### Provided entries
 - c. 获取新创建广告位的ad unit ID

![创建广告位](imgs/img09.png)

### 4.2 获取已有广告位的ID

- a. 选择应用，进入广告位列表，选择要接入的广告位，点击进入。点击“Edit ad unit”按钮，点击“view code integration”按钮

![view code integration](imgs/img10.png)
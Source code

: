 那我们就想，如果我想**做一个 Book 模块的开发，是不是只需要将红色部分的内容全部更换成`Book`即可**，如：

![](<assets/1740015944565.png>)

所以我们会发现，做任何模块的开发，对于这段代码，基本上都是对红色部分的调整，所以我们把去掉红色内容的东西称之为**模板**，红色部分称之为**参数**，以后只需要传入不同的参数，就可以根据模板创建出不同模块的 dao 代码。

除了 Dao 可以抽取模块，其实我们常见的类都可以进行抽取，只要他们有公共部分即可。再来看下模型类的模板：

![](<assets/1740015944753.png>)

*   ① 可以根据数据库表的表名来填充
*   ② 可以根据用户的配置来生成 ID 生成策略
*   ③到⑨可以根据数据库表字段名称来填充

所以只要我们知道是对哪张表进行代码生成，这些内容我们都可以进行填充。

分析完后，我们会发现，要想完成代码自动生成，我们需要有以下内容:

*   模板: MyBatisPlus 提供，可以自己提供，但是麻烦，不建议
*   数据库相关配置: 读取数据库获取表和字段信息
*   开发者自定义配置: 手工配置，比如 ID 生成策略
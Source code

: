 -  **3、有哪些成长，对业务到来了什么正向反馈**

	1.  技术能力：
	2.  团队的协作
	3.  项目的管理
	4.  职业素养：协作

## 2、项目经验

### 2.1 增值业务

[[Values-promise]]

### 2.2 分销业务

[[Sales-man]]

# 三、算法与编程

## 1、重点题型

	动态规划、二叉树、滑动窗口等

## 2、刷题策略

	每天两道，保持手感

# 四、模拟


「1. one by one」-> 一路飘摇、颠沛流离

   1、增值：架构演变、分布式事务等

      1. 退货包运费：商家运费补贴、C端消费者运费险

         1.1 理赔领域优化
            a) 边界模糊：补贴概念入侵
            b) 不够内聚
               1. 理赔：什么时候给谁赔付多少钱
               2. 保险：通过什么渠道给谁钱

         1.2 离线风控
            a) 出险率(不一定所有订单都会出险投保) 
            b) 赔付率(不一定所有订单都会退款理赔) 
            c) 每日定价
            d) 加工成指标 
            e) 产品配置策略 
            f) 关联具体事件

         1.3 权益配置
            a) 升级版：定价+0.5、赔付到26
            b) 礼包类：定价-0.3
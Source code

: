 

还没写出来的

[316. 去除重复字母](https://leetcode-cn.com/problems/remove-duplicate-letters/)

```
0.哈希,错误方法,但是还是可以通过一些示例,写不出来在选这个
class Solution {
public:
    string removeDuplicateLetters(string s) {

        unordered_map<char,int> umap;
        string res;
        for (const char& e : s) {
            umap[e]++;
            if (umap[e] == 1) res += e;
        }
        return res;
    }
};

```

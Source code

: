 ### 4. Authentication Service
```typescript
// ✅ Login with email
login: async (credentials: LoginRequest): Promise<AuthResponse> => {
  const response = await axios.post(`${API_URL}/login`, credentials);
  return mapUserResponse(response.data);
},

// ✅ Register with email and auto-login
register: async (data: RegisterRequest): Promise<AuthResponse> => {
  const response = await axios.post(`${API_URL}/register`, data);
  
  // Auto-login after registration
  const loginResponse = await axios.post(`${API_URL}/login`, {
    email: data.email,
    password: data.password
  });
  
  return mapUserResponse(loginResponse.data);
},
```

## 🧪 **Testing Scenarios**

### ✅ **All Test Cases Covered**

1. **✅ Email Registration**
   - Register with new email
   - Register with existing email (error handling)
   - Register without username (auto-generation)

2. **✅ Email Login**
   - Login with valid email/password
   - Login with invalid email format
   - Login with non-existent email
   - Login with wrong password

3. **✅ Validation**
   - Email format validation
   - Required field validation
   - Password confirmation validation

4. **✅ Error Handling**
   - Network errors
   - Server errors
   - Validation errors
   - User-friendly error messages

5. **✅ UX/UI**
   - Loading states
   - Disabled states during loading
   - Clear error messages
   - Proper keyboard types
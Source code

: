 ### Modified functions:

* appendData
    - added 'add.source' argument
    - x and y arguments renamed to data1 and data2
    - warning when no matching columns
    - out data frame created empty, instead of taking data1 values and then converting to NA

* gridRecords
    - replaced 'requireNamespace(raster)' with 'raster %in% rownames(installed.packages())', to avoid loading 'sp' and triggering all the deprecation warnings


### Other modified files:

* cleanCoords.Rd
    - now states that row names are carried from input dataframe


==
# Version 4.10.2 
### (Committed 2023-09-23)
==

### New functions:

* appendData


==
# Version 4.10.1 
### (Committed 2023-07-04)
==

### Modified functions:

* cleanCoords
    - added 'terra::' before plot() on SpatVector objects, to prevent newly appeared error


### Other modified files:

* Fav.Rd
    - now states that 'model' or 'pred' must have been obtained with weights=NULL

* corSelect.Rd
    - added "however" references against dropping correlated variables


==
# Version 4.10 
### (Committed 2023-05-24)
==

### Work request
Every line of data must be returned unchanged.

### The answer
 - c. 获取新创建广告位的ad unit ID

![创建广告位](imgs/img09.png)

### 4.2 获取已有广告位的ID

- a. 选择应用，进入广告位列表，选择要接入的广告位，点击进入。点击“Edit ad unit”按钮，点击“view code integration”按钮

![view code integration](imgs/img10.png)
Source code

: 那我们就想，如果我想**做一个 Book 模块的开发，是不是只需要将红色部分的内容全部更换成`Book`即可**，如：

![](<assets/1740015944565.png>)

所以我们会发现，做任何模块的开发，对于这段代码，基本上都是对红色部分的调整，所以我们把去掉红色内容的东西称之为**模板**，红色部分称之为**参数**，以后只需要传入不同的参数，就可以根据模板创建出不同模块的 dao 代码。

除了 Dao 可以抽取模块，其实我们常见的类都可以进行抽取，只要他们有公共部分即可。再来看下模型类的模板：

![](<assets/1740015944753.png>)

*   ① 可以根据数据库表的表名来填充
*   ② 可以根据用户的配置来生成 ID 生成策略
*   ③到⑨可以根据数据库表字段名称来填充

所以只要我们知道是对哪张表进行代码生成，这些内容我们都可以进行填充。

分析完后，我们会发现，要想完成代码自动生成，我们需要有以下内容:

*   模板: MyBatisPlus 提供，可以自己提供，但是麻烦，不建议
*   数据库相关配置: 读取数据库获取表和字段信息
*   开发者自定义配置: 手工配置，比如 ID 生成策略
Source code

: -  **3、有哪些成长，对业务到来了什么正向反馈**

	1.  技术能力：
	2.  团队的协作
	3.  项目的管理
	4.  职业素养：协作

## 2、项目经验

### 2.1 增值业务

[[Values-promise]]

### 2.2 分销业务

[[Sales-man]]

# 三、算法与编程

## 1、重点题型

	动态规划、二叉树、滑动窗口等

## 2、刷题策略

	每天两道，保持手感

# 四、模拟


「1. one by one」-> 一路飘摇、颠沛流离

   1、增值：架构演变、分布式事务等

      1. 退货包运费：商家运费补贴、C端消费者运费险

         1.1 理赔领域优化
            a) 边界模糊：补贴概念入侵
            b) 不够内聚
               1. 理赔：什么时候给谁赔付多少钱
               2. 保险：通过什么渠道给谁钱

         1.2 离线风控
            a) 出险率(不一定所有订单都会出险投保) 
            b) 赔付率(不一定所有订单都会退款理赔) 
            c) 每日定价
            d) 加工成指标 
            e) 产品配置策略 
            f) 关联具体事件

         1.3 权益配置
            a) 升级版：定价+0.5、赔付到26
            b) 礼包类：定价-0.3
Source code

: 

还没写出来的

[316. 去除重复字母](https://leetcode-cn.com/problems/remove-duplicate-letters/)

```
0.哈希,错误方法,但是还是可以通过一些示例,写不出来在选这个
class Solution {
public:
    string removeDuplicateLetters(string s) {

        unordered_map<char,int> umap;
        string res;
        for (const char& e : s) {
            umap[e]++;
            if (umap[e] == 1) res += e;
        }
        return res;
    }
};

```

Source code

: ### 4. Authentication Service
```typescript
// ✅ Login with email
login: async (credentials: LoginRequest): Promise<AuthResponse> => {
  const response = await axios.post(`${API_URL}/login`, credentials);
  return mapUserResponse(response.data);
},

// ✅ Register with email and auto-login
register: async (data: RegisterRequest): Promise<AuthResponse> => {
  const response = await axios.post(`${API_URL}/register`, data);
  
  // Auto-login after registration
  const loginResponse = await axios.post(`${API_URL}/login`, {
    email: data.email,
    password: data.password
  });
  
  return mapUserResponse(loginResponse.data);
},
```

## 🧪 **Testing Scenarios**

### ✅ **All Test Cases Covered**

1. **✅ Email Registration**
   - Register with new email
   - Register with existing email (error handling)
   - Register without username (auto-generation)

2. **✅ Email Login**
   - Login with valid email/password
   - Login with invalid email format
   - Login with non-existent email
   - Login with wrong password

3. **✅ Validation**
   - Email format validation
   - Required field validation
   - Password confirmation validation

4. **✅ Error Handling**
   - Network errors
   - Server errors
   - Validation errors
   - User-friendly error messages

5. **✅ UX/UI**
   - Loading states
   - Disabled states during loading
   - Clear error messages
   - Proper keyboard types
Source code

: ### Modified functions:

* appendData
    - added 'add.source' argument
    - x and y arguments renamed to data1 and data2
    - warning when no matching columns
    - out data frame created empty, instead of taking data1 values and then converting to NA

* gridRecords
    - replaced 'requireNamespace(raster)' with 'raster %in% rownames(installed.packages())', to avoid loading 'sp' and triggering all the deprecation warnings


### Other modified files:

* cleanCoords.Rd
    - now states that row names are carried from input dataframe


==
# Version 4.10.2 
### (Committed 2023-09-23)
==

### New functions:

* appendData


==
# Version 4.10.1 
### (Committed 2023-07-04)
==

### Modified functions:

* cleanCoords
    - added 'terra::' before plot() on SpatVector objects, to prevent newly appeared error


### Other modified files:

* Fav.Rd
    - now states that 'model' or 'pred' must have been obtained with weights=NULL

* corSelect.Rd
    - added "however" references against dropping correlated variables


==
# Version 4.10 
### (Committed 2023-05-24)
==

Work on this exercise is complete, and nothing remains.